The trading unit of the guar seed and guar gum is 1 MT (metric tonne) each and price quote for the contracts is ex-warehouse Jodhpur, inclusive of sales tax/VAT. These are compulsory delivery contracts with Staggered Delivery Tender Period for the last 15 days. The physical delivery would be available in multiples of 1 MT for both guar seed and guar gum. The basic delivery centre for both the contracts is Jodhpur and additional delivery centres include Bikaner, Nokha, Sri Ganganagar, Hanumangarh and Barmer in Rajasthan, Deesa in Gujarat, and Adampur and Sirsa in Haryana.
 
Tick size for both guar seed and guar gum contracts is Re1 per 100 kg. The initial margin required to trade is 10% or based on SPAN, whichever is higher. As an additional risk management measure, pre-defined special margins are included in the contract.
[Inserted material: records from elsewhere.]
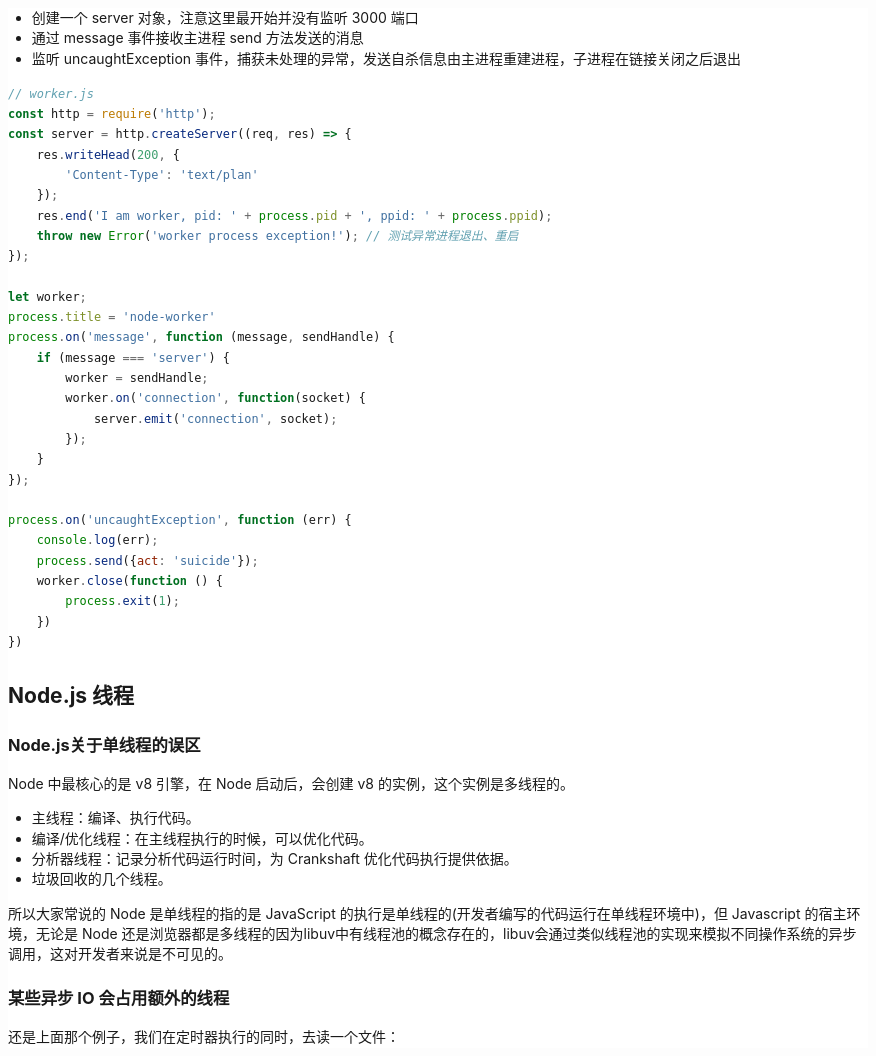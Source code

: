 - 创建一个 server 对象，注意这里最开始并没有监听 3000 端口
- 通过 message 事件接收主进程 send 方法发送的消息
- 监听 uncaughtException 事件，捕获未处理的异常，发送自杀信息由主进程重建进程，子进程在链接关闭之后退出

```javascript
// worker.js
const http = require('http');
const server = http.createServer((req, res) => {
	res.writeHead(200, {
		'Content-Type': 'text/plan'
	});
	res.end('I am worker, pid: ' + process.pid + ', ppid: ' + process.ppid);
	throw new Error('worker process exception!'); // 测试异常进程退出、重启
});

let worker;
process.title = 'node-worker'
process.on('message', function (message, sendHandle) {
	if (message === 'server') {
		worker = sendHandle;
		worker.on('connection', function(socket) {
			server.emit('connection', socket);
		});
	}
});

process.on('uncaughtException', function (err) {
	console.log(err);
	process.send({act: 'suicide'});
	worker.close(function () {
		process.exit(1);
	})
})
```

## Node.js 线程

### Node.js关于单线程的误区

Node 中最核心的是 v8 引擎，在 Node 启动后，会创建 v8 的实例，这个实例是多线程的。

- 主线程：编译、执行代码。
- 编译/优化线程：在主线程执行的时候，可以优化代码。
- 分析器线程：记录分析代码运行时间，为 Crankshaft 优化代码执行提供依据。
- 垃圾回收的几个线程。

所以大家常说的 Node 是单线程的指的是 JavaScript 的执行是单线程的(开发者编写的代码运行在单线程环境中)，但 Javascript 的宿主环境，无论是 Node 还是浏览器都是多线程的因为libuv中有线程池的概念存在的，libuv会通过类似线程池的实现来模拟不同操作系统的异步调用，这对开发者来说是不可见的。

### 某些异步 IO 会占用额外的线程

还是上面那个例子，我们在定时器执行的同时，去读一个文件：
The special margin of 10%, which is over and above the initial margin, will be imposed if prices rise by more than 20%. Further, for every 10% rise in prices, the special margin charged will also increase by 10%. Additionally, if prices increase by more than 50% in the June and July expiry contracts, a special margin of 70% will be imposed. 
 
The guar seed and guar gum open position limits for a member collectively for all clients is 12,000 MT or 15% of the market wide open position, whichever is higher, and for individual clients it is 2,400 MT. The near month limits shall be applicable for 20 days prior to expiry of the contract. The near month limit for a member collectively for all clients is 4,000 MT or 15% of the market wide open position, whichever is higher and for individual clients it is 800 MT. The position limits shall be applicable for all contracts traded on all exchanges.
 
The guar gum open position limits for a member collectively for all clients is 3,000 MT or 15% of the market wide open position, whichever is higher, and for individual clients it is 1,000 MT. The near month limits shall be applicable for 20 days prior to expiry of the contract. The near month limit for a member collectively for all clients is 600 MT or 15% of the market wide open position, whichever is higher, and for individual clients it is 200 MT. The position limits shall be applicable for all contracts traded on all exchanges.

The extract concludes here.